Requirement | Using the data below, return the stretch from the line that contains "LangChain 에이전트는 다양한" through the line that contains "생성하여 사용자에게 제공한다.", both included, exactly as it stands and nothing beyond it.

Available data |
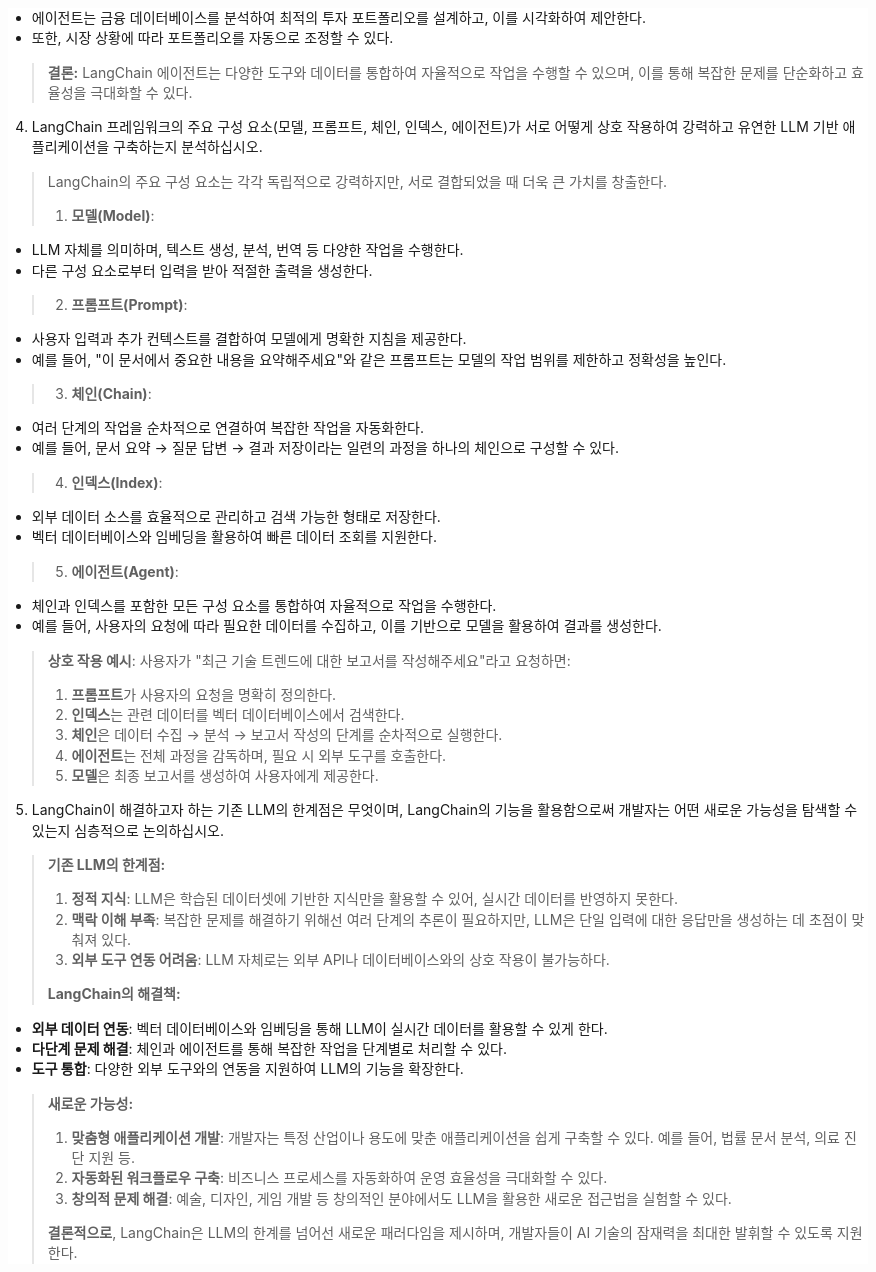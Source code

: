 - 에이전트는 금융 데이터베이스를 분석하여 최적의 투자 포트폴리오를 설계하고, 이를 시각화하여 제안한다.
- 또한, 시장 상황에 따라 포트폴리오를 자동으로 조정할 수 있다.
>
>**결론:**
LangChain 에이전트는 다양한 도구와 데이터를 통합하여 자율적으로 작업을 수행할 수 있으며, 이를 통해 복잡한 문제를 단순화하고 효율성을 극대화할 수 있다.

4. LangChain 프레임워크의 주요 구성 요소(모델, 프롬프트, 체인, 인덱스, 에이전트)가 서로 어떻게 상호 작용하여 강력하고 유연한 LLM 기반 애플리케이션을 구축하는지 분석하십시오.
> LangChain의 주요 구성 요소는 각각 독립적으로 강력하지만, 서로 결합되었을 때 더욱 큰 가치를 창출한다.
>
>1. **모델(Model)**:
- LLM 자체를 의미하며, 텍스트 생성, 분석, 번역 등 다양한 작업을 수행한다.
- 다른 구성 요소로부터 입력을 받아 적절한 출력을 생성한다.
>
>2. **프롬프트(Prompt)**:
- 사용자 입력과 추가 컨텍스트를 결합하여 모델에게 명확한 지침을 제공한다.
- 예를 들어, "이 문서에서 중요한 내용을 요약해주세요"와 같은 프롬프트는 모델의 작업 범위를 제한하고 정확성을 높인다.
>
>3. **체인(Chain)**:
- 여러 단계의 작업을 순차적으로 연결하여 복잡한 작업을 자동화한다.
- 예를 들어, 문서 요약 → 질문 답변 → 결과 저장이라는 일련의 과정을 하나의 체인으로 구성할 수 있다.
>
>4. **인덱스(Index)**:
- 외부 데이터 소스를 효율적으로 관리하고 검색 가능한 형태로 저장한다.
- 벡터 데이터베이스와 임베딩을 활용하여 빠른 데이터 조회를 지원한다.
>
>5. **에이전트(Agent)**:
- 체인과 인덱스를 포함한 모든 구성 요소를 통합하여 자율적으로 작업을 수행한다.
- 예를 들어, 사용자의 요청에 따라 필요한 데이터를 수집하고, 이를 기반으로 모델을 활용하여 결과를 생성한다.
>
>**상호 작용 예시**:
사용자가 "최근 기술 트렌드에 대한 보고서를 작성해주세요"라고 요청하면:
>1. **프롬프트**가 사용자의 요청을 명확히 정의한다.
>2. **인덱스**는 관련 데이터를 벡터 데이터베이스에서 검색한다.
>3. **체인**은 데이터 수집 → 분석 → 보고서 작성의 단계를 순차적으로 실행한다.
>4. **에이전트**는 전체 과정을 감독하며, 필요 시 외부 도구를 호출한다.
>5. **모델**은 최종 보고서를 생성하여 사용자에게 제공한다.

5. LangChain이 해결하고자 하는 기존 LLM의 한계점은 무엇이며, LangChain의 기능을 활용함으로써 개발자는 어떤 새로운 가능성을 탐색할 수 있는지 심층적으로 논의하십시오.
> **기존 LLM의 한계점:**
>1. **정적 지식**: LLM은 학습된 데이터셋에 기반한 지식만을 활용할 수 있어, 실시간 데이터를 반영하지 못한다.
>2. **맥락 이해 부족**: 복잡한 문제를 해결하기 위해선 여러 단계의 추론이 필요하지만, LLM은 단일 입력에 대한 응답만을 생성하는 데 초점이 맞춰져 있다.
>3. **외부 도구 연동 어려움**: LLM 자체로는 외부 API나 데이터베이스와의 상호 작용이 불가능하다.
>
>**LangChain의 해결책:**
- **외부 데이터 연동**: 벡터 데이터베이스와 임베딩을 통해 LLM이 실시간 데이터를 활용할 수 있게 한다.
- **다단계 문제 해결**: 체인과 에이전트를 통해 복잡한 작업을 단계별로 처리할 수 있다.
- **도구 통합**: 다양한 외부 도구와의 연동을 지원하여 LLM의 기능을 확장한다.
>
>**새로운 가능성:**
>1. **맞춤형 애플리케이션 개발**: 개발자는 특정 산업이나 용도에 맞춘 애플리케이션을 쉽게 구축할 수 있다. 예를 들어, 법률 문서 분석, 의료 진단 지원 등.
>2. **자동화된 워크플로우 구축**: 비즈니스 프로세스를 자동화하여 운영 효율성을 극대화할 수 있다.
>3. **창의적 문제 해결**: 예술, 디자인, 게임 개발 등 창의적인 분야에서도 LLM을 활용한 새로운 접근법을 실험할 수 있다.
>
>**결론적으로**, LangChain은 LLM의 한계를 넘어선 새로운 패러다임을 제시하며, 개발자들이 AI 기술의 잠재력을 최대한 발휘할 수 있도록 지원한다.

Worked solution |
LangChain 에이전트는 다양한 도구와 데이터를 통합하여 자율적으로 작업을 수행할 수 있으며, 이를 통해 복잡한 문제를 단순화하고 효율성을 극대화할 수 있다.

4. LangChain 프레임워크의 주요 구성 요소(모델, 프롬프트, 체인, 인덱스, 에이전트)가 서로 어떻게 상호 작용하여 강력하고 유연한 LLM 기반 애플리케이션을 구축하는지 분석하십시오.
> LangChain의 주요 구성 요소는 각각 독립적으로 강력하지만, 서로 결합되었을 때 더욱 큰 가치를 창출한다.
>
>1. **모델(Model)**:
- LLM 자체를 의미하며, 텍스트 생성, 분석, 번역 등 다양한 작업을 수행한다.
- 다른 구성 요소로부터 입력을 받아 적절한 출력을 생성한다.
>
>2. **프롬프트(Prompt)**:
- 사용자 입력과 추가 컨텍스트를 결합하여 모델에게 명확한 지침을 제공한다.
- 예를 들어, "이 문서에서 중요한 내용을 요약해주세요"와 같은 프롬프트는 모델의 작업 범위를 제한하고 정확성을 높인다.
>
>3. **체인(Chain)**:
- 여러 단계의 작업을 순차적으로 연결하여 복잡한 작업을 자동화한다.
- 예를 들어, 문서 요약 → 질문 답변 → 결과 저장이라는 일련의 과정을 하나의 체인으로 구성할 수 있다.
>
>4. **인덱스(Index)**:
- 외부 데이터 소스를 효율적으로 관리하고 검색 가능한 형태로 저장한다.
- 벡터 데이터베이스와 임베딩을 활용하여 빠른 데이터 조회를 지원한다.
>
>5. **에이전트(Agent)**:
- 체인과 인덱스를 포함한 모든 구성 요소를 통합하여 자율적으로 작업을 수행한다.
- 예를 들어, 사용자의 요청에 따라 필요한 데이터를 수집하고, 이를 기반으로 모델을 활용하여 결과를 생성한다.
>
>**상호 작용 예시**:
사용자가 "최근 기술 트렌드에 대한 보고서를 작성해주세요"라고 요청하면:
>1. **프롬프트**가 사용자의 요청을 명확히 정의한다.
>2. **인덱스**는 관련 데이터를 벡터 데이터베이스에서 검색한다.
>3. **체인**은 데이터 수집 → 분석 → 보고서 작성의 단계를 순차적으로 실행한다.
>4. **에이전트**는 전체 과정을 감독하며, 필요 시 외부 도구를 호출한다.
>5. **모델**은 최종 보고서를 생성하여 사용자에게 제공한다.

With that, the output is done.